## Extracted material
┏━━

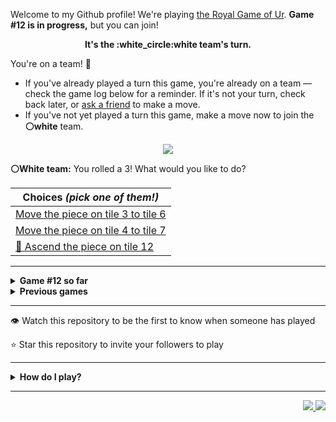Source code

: Welcome to my Github profile!
We're playing
[the Royal Game of Ur](https://en.wikipedia.org/wiki/Royal_Game_of_Ur).
**Game #12 is in progress,** but you can join!

<p align="center">
  <b>It's the
  :white_circle:white
  team's turn.</b>
</p>

You're on a team! :wave:

* If you've already played a turn this game, you're already on a team
  &mdash; check the game log below for a reminder. If it's not your turn,
  check back later, or [ask a
  friend](https://twitter.com/share?text=I'm+playing+The+Royal+Game+of+Ur+on+a+GitHub+profile.+Take+your+turn+at+https://github.com/rossjrw/rossjrw+%23RoyalGameOfUr+%23github) to make a move.
* If you've not yet played a turn this game, make a move now to join the
  **:white_circle:white** team.

<p align="center"><img src="https://raw.githubusercontent.com/rossjrw/rossjrw/play/games/current/board.1872.svg"></p>

  **:white_circle:White team:**
  You rolled a 3!
What would you like to do?

| Choices *(pick one of them!)* |
| --- |
  | [    Move the piece on tile 3 to tile 6](https://github.com/rossjrw/rossjrw/issues/new?title=ur-move-3%403-0&amp;body=Press+Submit%21+You+don%27t+need+to+edit+this+text+or+do+anything+else.%0D%0A%0D%0ABe+aware+that+your+move+can+take+a+minute+or+two+to+process.) |
  | [    Move the piece on tile 4 to tile 7](https://github.com/rossjrw/rossjrw/issues/new?title=ur-move-3%404-0&amp;body=Press+Submit%21+You+don%27t+need+to+edit+this+text+or+do+anything+else.%0D%0A%0D%0ABe+aware+that+your+move+can+take+a+minute+or+two+to+process.) |
  | [  :rocket:  Ascend the piece on tile 12 ](https://github.com/rossjrw/rossjrw/issues/new?title=ur-move-3%4012-0&amp;body=Press+Submit%21+You+don%27t+need+to+edit+this+text+or+do+anything+else.%0D%0A%0D%0ABe+aware+that+your+move+can+take+a+minute+or+two+to+process.) |

-----

<details>
<summary><b>Game #12 so far</b></summary>

## Who's on each team?

<table>
    <thead>
      <tr><th colspan=2>Players in this game</th></tr>
    </thead>
    <tbody>
      <tr>
        <td align="right"><b>Black team</b> :black_circle:</td>
        <td>:white_circle: <b> White team</b></td>
      </tr>
      <tr align="center">
        <td><b><a href="https://github.com/mari1647iv">@mari1647iv</a></b> (11)<br><b><a href="https://github.com/srThibaultP">@srThibaultP</a></b> (1)<br><b><a href="https://github.com/miliansolberg">@miliansolberg</a></b> (1)</td>
        <td><b><a href="https://github.com/TejaTadepalli">@TejaTadepalli</a></b> (9)<br><b><a href="https://github.com/CostasAK">@CostasAK</a></b> (3)<br><b><a href="https://github.com/Hrushal-Nikhare">@Hrushal-Nikhare</a></b> (1)<br><b><a href="https://github.com/Sam948-byte">@Sam948-byte</a></b> (1)</td>
      </tr>
    </tbody>
  </table>

## What's happened so far?

| Time | Turn | Event | Issue | Board |
| :---: | :---: | :--- | :---: | :---: |
  | 30th Dec 2022 14:05 | **0** | :white_circle: **[@TejaTadepalli](https://github.com/TejaTadepalli)** started a new game | [#1845](https://github.com/rossjrw/rossjrw/issues/1845) | [link](https://raw.githubusercontent.com/rossjrw/rossjrw/57ccb413b922933e18cffd8a801d6bdad0d41f43/games/current/board.1845.svg) |
  | 30th Dec 2022 14:05 | **1** | :white_circle: **[@TejaTadepalli](https://github.com/TejaTadepalli)** moved a white piece onto the board to position 3    | [#1846](https://github.com/rossjrw/rossjrw/issues/1846) | [link](https://raw.githubusercontent.com/rossjrw/rossjrw/f0b0cf2e7c75051f5368712d935423fac712b223/games/current/board.1846.svg) |
  | 30th Dec 2022 14:06 | **2** | :black_circle: **[@mari1647iv](https://github.com/mari1647iv)** moved a black piece onto the board to position 1    | [#1847](https://github.com/rossjrw/rossjrw/issues/1847) |  |
  | 1st Jan 2023 07:02 | **3** | :white_circle: **[@Hrushal-Nikhare](https://github.com/Hrushal-Nikhare)** moved a white piece from position 3 to position 4  — claimed a rosette :rosette:  | [#1848](https://github.com/rossjrw/rossjrw/issues/1848) | [link](https://raw.githubusercontent.com/rossjrw/rossjrw/9333f396a5fc50699e6ac570e472fc9d27305156/games/current/board.1848.svg) |
  | 1st Jan 2023 07:02 | **4** | :white_circle:  The white team rolled a 0 and their turn was automatically passed | [#1848](https://github.com/rossjrw/rossjrw/issues/1848) | [link](https://raw.githubusercontent.com/rossjrw/rossjrw/66b9669221aa17f2870e05316dc72e749c821b5f/games/current/board.1848.svg) |
  | 1st Jan 2023 12:20 | **5** | :black_circle: **[@mari1647iv](https://github.com/mari1647iv)** moved a black piece from position 1 to position 4  — claimed a rosette :rosette:  | [#1850](https://github.com/rossjrw/rossjrw/issues/1850) | [link](https://raw.githubusercontent.com/rossjrw/rossjrw/21789b9dc02ed4358f6ae6449fd5271ba509ccb3/games/current/board.1850.svg) |
  | 1st Jan 2023 12:22 | **6** | :black_circle: **[@mari1647iv](https://github.com/mari1647iv)** moved a black piece onto the board to position 1    | [#1851](https://github.com/rossjrw/rossjrw/issues/1851) | [link](https://raw.githubusercontent.com/rossjrw/rossjrw/938bbcf55112fbd53559851b486a2273d03dd77b/games/current/board.1851.svg) |
  | 1st Jan 2023 12:30 | **7** | :white_circle: **[@CostasAK](https://github.com/CostasAK)** moved a white piece onto the board to position 1    | [#1852](https://github.com/rossjrw/rossjrw/issues/1852) | [link](https://raw.githubusercontent.com/rossjrw/rossjrw/30967845e7430be961e54e4f2cd054fa57098748/games/current/board.1852.svg) |
  | 1st Jan 2023 18:42 | **8** | :black_circle: **[@srThibaultP](https://github.com/srThibaultP)** moved a black piece from position 1 to position 3    | [#1853](https://github.com/rossjrw/rossjrw/issues/1853) | [link](https://raw.githubusercontent.com/rossjrw/rossjrw/71bfe628cf36f3724bbe079d2ea71c77d8d0782c/games/current/board.1853.svg) |
  | 2nd Jan 2023 08:19 | **9** | :white_circle: **[@CostasAK](https://github.com/CostasAK)** moved a white piece onto the board to position 3    | [#1854](https://github.com/rossjrw/rossjrw/issues/1854) | [link](https://raw.githubusercontent.com/rossjrw/rossjrw/f87b48c433a2464f478ed35afae31fecf9a6cd70/games/current/board.1854.svg) |
  | 2nd Jan 2023 16:09 | **10** | :black_circle: **[@mari1647iv](https://github.com/mari1647iv)** moved a black piece onto the board to position 2    | [#1855](https://github.com/rossjrw/rossjrw/issues/1855) | [link](https://raw.githubusercontent.com/rossjrw/rossjrw/8bc8350a38225bac405d062dd332decf3fdaaa88/games/current/board.1855.svg) |
  | 2nd Jan 2023 17:56 | **11** | :white_circle: **[@TejaTadepalli](https://github.com/TejaTadepalli)** moved a white piece from position 4 to position 5    | [#1856](https://github.com/rossjrw/rossjrw/issues/1856) | [link](https://raw.githubusercontent.com/rossjrw/rossjrw/d09d3337b687a67cb0d13d2d25bac0526b0d58bc/games/current/board.1856.svg) |
  | 2nd Jan 2023 20:37 | **12** | :black_circle: **[@miliansolberg](https://github.com/miliansolberg)** moved a black piece from position 3 to position 5 — captured a white piece :crossed_swords:   | [#1857](https://github.com/rossjrw/rossjrw/issues/1857) | [link](https://raw.githubusercontent.com/rossjrw/rossjrw/59c756357bfd1061b061ab93fa4126fc28e1dfa9/games/current/board.1857.svg) |
  | 3rd Jan 2023 02:57 | **13** | :white_circle: **[@TejaTadepalli](https://github.com/TejaTadepalli)** moved a white piece from position 1 to position 4  — claimed a rosette :rosette:  | [#1858](https://github.com/rossjrw/rossjrw/issues/1858) | [link](https://raw.githubusercontent.com/rossjrw/rossjrw/589283b397b0322ab9d6a9e00d64a5be2089e066/games/current/board.1858.svg) |
  | 3rd Jan 2023 02:57 | **14** | :white_circle: **[@TejaTadepalli](https://github.com/TejaTadepalli)** moved a white piece from position 4 to position 5 — captured a black piece :crossed_swords:   | [#1859](https://github.com/rossjrw/rossjrw/issues/1859) | [link](https://raw.githubusercontent.com/rossjrw/rossjrw/e20f22764a79568b86c217e51e5898fa71ad3652/games/current/board.1859.svg) |
  | 3rd Jan 2023 09:25 | **15** | :black_circle: **[@mari1647iv](https://github.com/mari1647iv)** moved a black piece from position 4 to position 8  — claimed a rosette :rosette:  | [#1860](https://github.com/rossjrw/rossjrw/issues/1860) | [link](https://raw.githubusercontent.com/rossjrw/rossjrw/ab6d2e787baeaba233fcc69449124264d9bc7ba5/games/current/board.1860.svg) |
  | 3rd Jan 2023 09:27 | **16** | :black_circle: **[@mari1647iv](https://github.com/mari1647iv)** moved a black piece onto the board to position 1    | [#1861](https://github.com/rossjrw/rossjrw/issues/1861) | [link](https://raw.githubusercontent.com/rossjrw/rossjrw/729f157d8c8ea919375ff0286bab22a4a79cbbde/games/current/board.1861.svg) |
  | 3rd Jan 2023 10:49 | **17** | :white_circle: **[@CostasAK](https://github.com/CostasAK)** moved a white piece from position 5 to position 9    | [#1862](https://github.com/rossjrw/rossjrw/issues/1862) | [link](https://raw.githubusercontent.com/rossjrw/rossjrw/0984743c19e4f0b570c994a897e699cc280e404e/games/current/board.1862.svg) |
  | 3rd Jan 2023 11:28 | **18** | :black_circle: **[@mari1647iv](https://github.com/mari1647iv)** moved a black piece from position 8 to position 9 — captured a white piece :crossed_swords:   | [#1863](https://github.com/rossjrw/rossjrw/issues/1863) | [link](https://raw.githubusercontent.com/rossjrw/rossjrw/69645bdb7c6030be292e0871d6cd8117e8be213d/games/current/board.1863.svg) |
  | 3rd Jan 2023 14:54 | **19** | :white_circle: **[@Sam948-byte](https://github.com/Sam948-byte)** moved a white piece from position 3 to position 6    | [#1864](https://github.com/rossjrw/rossjrw/issues/1864) | [link](https://raw.githubusercontent.com/rossjrw/rossjrw/e354c02507b9dfa2481413c1ed52d2175744608c/games/current/board.1864.svg) |
  | 4th Jan 2023 07:19 | **20** | :black_circle: **[@mari1647iv](https://github.com/mari1647iv)** moved a black piece from position 9 to position 10    | [#1865](https://github.com/rossjrw/rossjrw/issues/1865) | [link](https://raw.githubusercontent.com/rossjrw/rossjrw/6816d147997c216f1884a7d31a92c032971a82ef/games/current/board.1865.svg) |
  | 4th Jan 2023 07:37 | **21** | :white_circle: **[@TejaTadepalli](https://github.com/TejaTadepalli)** moved a white piece onto the board to position 3    | [#1866](https://github.com/rossjrw/rossjrw/issues/1866) | [link](https://raw.githubusercontent.com/rossjrw/rossjrw/998510ad9843ac13dad3a77b2dc58ec0a4711ffa/games/current/board.1866.svg) |
  | 5th Jan 2023 20:47 | **22** | :black_circle: **[@mari1647iv](https://github.com/mari1647iv)** moved a black piece from position 10 to position 12    | [#1867](https://github.com/rossjrw/rossjrw/issues/1867) | [link](https://raw.githubusercontent.com/rossjrw/rossjrw/32cd897762a57f03e1fb45751b74cfe516c320e1/games/current/board.1867.svg) |
  | 6th Jan 2023 03:20 | **23** | :white_circle: **[@TejaTadepalli](https://github.com/TejaTadepalli)** moved a white piece onto the board to position 4  — claimed a rosette :rosette:  | [#1868](https://github.com/rossjrw/rossjrw/issues/1868) | [link](https://raw.githubusercontent.com/rossjrw/rossjrw/1a0c62db44a6eae17f516c1743f31635a80b5f4b/games/current/board.1868.svg) |
  | 6th Jan 2023 03:21 | **24** | :white_circle: **[@TejaTadepalli](https://github.com/TejaTadepalli)** moved a white piece from position 6 to position 8  — claimed a rosette :rosette:  | [#1869](https://github.com/rossjrw/rossjrw/issues/1869) | [link](https://raw.githubusercontent.com/rossjrw/rossjrw/30ffca4d85e04fbe285135d2a6aee6a84ea027e3/games/current/board.1869.svg) |
  | 6th Jan 2023 03:21 | **25** | :white_circle: **[@TejaTadepalli](https://github.com/TejaTadepalli)** moved a white piece from position 8 to position 12 — captured a black piece :crossed_swords:   | [#1870](https://github.com/rossjrw/rossjrw/issues/1870) | [link](https://raw.githubusercontent.com/rossjrw/rossjrw/da4f828076a4f4008831c1db312834f6c6af1ce1/games/current/board.1870.svg) |
  | 6th Jan 2023 10:22 | **26** | :black_circle: **[@mari1647iv](https://github.com/mari1647iv)** moved a black piece from position 2 to position 4  — claimed a rosette :rosette:  | [#1871](https://github.com/rossjrw/rossjrw/issues/1871) | [link](https://raw.githubusercontent.com/rossjrw/rossjrw/d6f8dd029731b489fef07508e405f27b73a81a04/games/current/board.1871.svg) |
  | 6th Jan 2023 10:23 | **27** | :black_circle: **[@mari1647iv](https://github.com/mari1647iv)** moved a black piece from position 1 to position 2    | [#1872](https://github.com/rossjrw/rossjrw/issues/1872) |  |

</details>

<details>
<summary><b>Previous games</b></summary>

## Previous games

1. A game was started on 30th Jul 2020 by **[@rossjrw](https://github.com/rossjrw)** and ended on 4th Dec 2020. 
   * The :white_circle:white team won. 
   * 64 players played 166 moves across 4 months and 5 days. 
   * The :black_circle:black team captured 9 white pieces and claimed 12 rosettes. 
   * The :white_circle:white team captured 10 black pieces and claimed 18 rosettes. 
   * The MVP of the winning team was **[@1ethanhansen](https://github.com/1ethanhansen)**, who played 48 moves. 
   * The winning move was made by **[@qbtl](https://github.com/qbtl)** ([#269](https://github.com/rossjrw/rossjrw/issues/269)).
1. A game was started on 4th Dec 2020 by **[@1ethanhansen](https://github.com/1ethanhansen)** and ended on 11th Jan 2021. 
   * The :black_circle:black team won. 
   * 27 players played 145 moves across 1 month and 1 week. 
   * The :black_circle:black team captured 7 white pieces and claimed 16 rosettes. 
   * The :white_circle:white team captured 6 black pieces and claimed 14 rosettes. 
   * The MVP of the winning team was **[@shpatrickguo](https://github.com/shpatrickguo)**, who played 26 moves. 
   * The winning move was made by **[@shpatrickguo](https://github.com/shpatrickguo)** ([#424](https://github.com/rossjrw/rossjrw/issues/424)).
1. A game was started on 11th Jan 2021 by **[@BaptisteMartinet](https://github.com/BaptisteMartinet)** and ended on 11th Feb 2021. 
   * The :white_circle:white team won. 
   * 17 players played 118 moves across 1 month and 12 hours. 
   * The :black_circle:black team captured 2 white pieces and claimed 11 rosettes. 
   * The :white_circle:white team captured 8 black pieces and claimed 14 rosettes. 
   * The MVP of the winning team was **[@1ethanhansen](https://github.com/1ethanhansen)**, who played 45 moves. 
   * The winning move was made by **[@1ethanhansen](https://github.com/1ethanhansen)** ([#535](https://github.com/rossjrw/rossjrw/issues/535)).
1. A game was started on 11th Feb 2021 by **[@1ethanhansen](https://github.com/1ethanhansen)** and ended on 5th Mar 2021. 
   * The :white_circle:white team won. 
   * 17 players played 175 moves across 3 weeks and 22 hours. 
   * The :black_circle:black team captured 12 white pieces and claimed 17 rosettes. 
   * The :white_circle:white team captured 13 black pieces and claimed 18 rosettes. 
   * The MVP of the winning team was **[@1ethanhansen](https://github.com/1ethanhansen)**, who played 48 moves. 
   * The winning move was made by **[@1ethanhansen](https://github.com/1ethanhansen)** ([#702](https://github.com/rossjrw/rossjrw/issues/702)).
1. A game was started on 6th Mar 2021 by **[@shpatrickguo](https://github.com/shpatrickguo)** and ended on 10th May 2021. 
   * The :black_circle:black team won. 
   * 42 players played 162 moves across 2 months and 4 days. 
   * The :black_circle:black team captured 12 white pieces and claimed 17 rosettes. 
   * The :white_circle:white team captured 9 black pieces and claimed 19 rosettes. 
   * The MVP of the winning team was **[@shpatrickguo](https://github.com/shpatrickguo)**, who played 22 moves. 
   * The winning move was made by **[@crxssed7](https://github.com/crxssed7)** ([#864](https://github.com/rossjrw/rossjrw/issues/864)).
1. A game was started on 10th May 2021 by **[@HAUDRAUFHAUN](https://github.com/HAUDRAUFHAUN)** and ended on 17th Jul 2021. 
   * The :white_circle:white team won. 
   * 34 players played 167 moves across 2 months and 6 days. 
   * The :black_circle:black team captured 7 white pieces and claimed 14 rosettes. 
   * The :white_circle:white team captured 10 black pieces and claimed 18 rosettes. 
   * The MVP of the winning team was **[@1ethanhansen](https://github.com/1ethanhansen)**, who played 31 moves. 
   * The winning move was made by **[@1ethanhansen](https://github.com/1ethanhansen)** ([#1024](https://github.com/rossjrw/rossjrw/issues/1024)).
1. A game was started on 17th Jul 2021 by **[@1ethanhansen](https://github.com/1ethanhansen)** and ended on 19th Oct 2021. 
   * The :black_circle:black team won. 
   * 48 players played 153 moves across 3 months and 3 days. 
   * The :black_circle:black team captured 6 white pieces and claimed 17 rosettes. 
   * The :white_circle:white team captured 6 black pieces and claimed 15 rosettes. 
   * The MVP of the winning team was **[@PkmnQ](https://github.com/PkmnQ)**, who played 13 moves. 
   * The winning move was made by **[@OmKakatkar](https://github.com/OmKakatkar)** ([#1175](https://github.com/rossjrw/rossjrw/issues/1175)).
1. A game was started on 19th Oct 2021 by **[@OmKakatkar](https://github.com/OmKakatkar)** and ended on 29th Oct 2021. 
   * The :white_circle:white team won. 
   * 13 players played 135 moves across 1 week and 3 days. 
   * The :black_circle:black team captured 5 white pieces and claimed 13 rosettes. 
   * The :white_circle:white team captured 6 black pieces and claimed 15 rosettes. 
   * The MVP of the winning team was **[@Timemaster111](https://github.com/Timemaster111)**, who played 46 moves. 
   * The winning move was made by **[@Timemaster111](https://github.com/Timemaster111)** ([#1342](https://github.com/rossjrw/rossjrw/issues/1342)).
1. A game was started on 29th Oct 2021 by **[@jbmagination](https://github.com/jbmagination)** and ended on 15th May 2022. 
   * The :white_circle:white team won. 
   * 80 players played 187 moves across 6 months and 2 weeks. 
   * The :black_circle:black team captured 11 white pieces and claimed 17 rosettes. 
   * The :white_circle:white team captured 13 black pieces and claimed 19 rosettes. 
   * The MVP of the winning team was **[@nirakon](https://github.com/nirakon)**, who played 18 moves. 
   * The winning move was made by **[@Madflows](https://github.com/Madflows)** ([#1534](https://github.com/rossjrw/rossjrw/issues/1534)).
1. A game was started on 15th May 2022 by **[@VikashPR](https://github.com/VikashPR)** and ended on 29th Dec 2022. 
   * The :white_circle:white team won. 
   * 109 players played 177 moves across 7 months and 2 weeks. 
   * The :black_circle:black team captured 9 white pieces and claimed 23 rosettes. 
   * The :white_circle:white team captured 11 black pieces and claimed 19 rosettes. 
   * The MVP of the winning team was **[@LAPCoder](https://github.com/LAPCoder)**, who played 11 moves. 
   * The winning move was made by **[@LAPCoder](https://github.com/LAPCoder)** ([#1726](https://github.com/rossjrw/rossjrw/issues/1726)).
1. A game was started on 29th Dec 2022 by **[@CostasAK](https://github.com/CostasAK)** and ended on 30th Dec 2022. 
   * The :black_circle:black team won. 
   * 4 players played 121 moves across 19 hours and 41 minutes. 
   * The :black_circle:black team captured 6 white pieces and claimed 14 rosettes. 
   * The :white_circle:white team captured 4 black pieces and claimed 15 rosettes. 
   * The MVP of the winning team was **[@CostasAK](https://github.com/CostasAK)**, who played 59 moves. 
   * The winning move was made by **[@CostasAK](https://github.com/CostasAK)** ([#1844](https://github.com/rossjrw/rossjrw/issues/1844)).

</details>

-----

:eye: Watch this repository to be the first to know when someone has played

:star: Star this repository to invite your followers to play

-----

<details>
<summary><b>How do I play?</b></summary>

## Rules of the game

It's the **:white_circle:white** team versus the **:black_circle:black**
team.

The first team to **:rocket:ascend** all 7 of their pieces **:crown:wins**.
Your goal is to achieve that, and to block the other team from doing the
same.

_(Learn more about the rules of the Royal Game of Ur at
[RoyalUr.net/learn](https://royalur.net/learn/), or watch [Tom Scott play
against Irving Finkel](https://www.youtube.com/watch?v=WZskjLq040I) in
2017.)_

### Movement

Each turn starts by rolling 4 binary dice, which results in a number from 0
to 4. The current team gets to move one of their pieces by that many tiles.

All 14 pieces start on position 0 (the space just before tile 1).

### :rocket:Ascension

Moving a piece onto position 15 (the imaginary space after tile 14) causes
that piece to leave the board forever. This is **:rocket:ascension**, and
is the goal of the game &mdash; the first team to ascend all 7 of their
pieces wins.

### :crossed_swords:Capturing

You will move your pieces along the tiles from tile 1 to tile 14.

The tiles on your side of the board (tiles 1 through 4, 13, and 14) are
safe &mdash; only your pieces can be there. However, the tiles in the
middle (tiles 5 through 12) are unsafe &mdash; your opponent's pieces can
also be here. If one team's piece lands on the same tile as another team's
piece, the piece that was landed on is **:crossed_swords:captured**! It
goes all the way back to position 0.

### :rosette:Rosettes

If a piece lands on a **:rosette:rosette** (tiles 4, 8, and 14), that team
gets to immediately take another turn.

A piece that is on the rosette on tile 8 *cannot be
**:crossed_swords:captured***. A piece trying to capture it will simply
bounce off onto tile 9.

## How to play

Playing Ur on my GitHub profile is easy. The dice have already been rolled
for you &mdash; all you have to do is decide what to do with them. Anyone
with a GitHub account can play.

Anyone can join either team at any time, but once you're in a team, you're
locked into it until the game ends. You won't be able to play a move when
it's the other team's turn.

The list of links below the board image shows each possible move. Clicking
one of those will take you to a page where you can create an issue in this
repository, where all you have to do is click submit to play your move.

It will take a moment for Github Actions to acknowledge your move, but once
it does, you'll see it react with the 'eyes' emoji (:eyes:). A few seconds
later it will react with the 'rocket' emoji (:rocket:) to let you know that
your move was successful, then leave a comment explaining what happened,
and it'll also make a commit to record your move.

_(If you don't see any of that, then something went wrong. Ping me in your
issue by typing `cc @rossjrw`, and I'll take a look.)_

Note that if your team has no possible moves &mdash; for example by rolling a 0
&mdash; your turn will be automatically skipped. The event log will let you
know if this has happened.

## Behind the scenes

Check out the [`source` branch of this repository](https://github.com/rossjrw/rossjrw/tree/source) for the source
code and a little commentary on the inspiration behind this project.

### Contributing

I welcome bug reports, feature suggestions and pull requests! Just make
sure you ping me in your issue or PR by adding `cc @rossjrw`, as I don't receive notifications for new issues in this repository
(for hopefully obvious reasons).

</details>

-----

<p align="right">
  <a href="https://github.com/rossjrw/rossjrw/actions?query=workflow:build">
    <img src="https://github.com/rossjrw/rossjrw/workflows/build/badge.svg?branch=source"/>
  </a>
  <a href="https://github.com/rossjrw/rossjrw/actions?query=workflow:play">
    <img src="https://github.com/rossjrw/rossjrw/workflows/play/badge.svg?branch=play"/>
  </a>
</p>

┗━━

## Work order
Could you write out, exactly as they stand, only the lines above that begin at the line with "A piece that" and stop after the line with "locked into it"?

## Output for this task
A piece that is on the rosette on tile 8 *cannot be
**:crossed_swords:captured***. A piece trying to capture it will simply
bounce off onto tile 9.

## How to play

Playing Ur on my GitHub profile is easy. The dice have already been rolled
for you &mdash; all you have to do is decide what to do with them. Anyone
with a GitHub account can play.

Anyone can join either team at any time, but once you're in a team, you're
locked into it until the game ends. You won't be able to play a move when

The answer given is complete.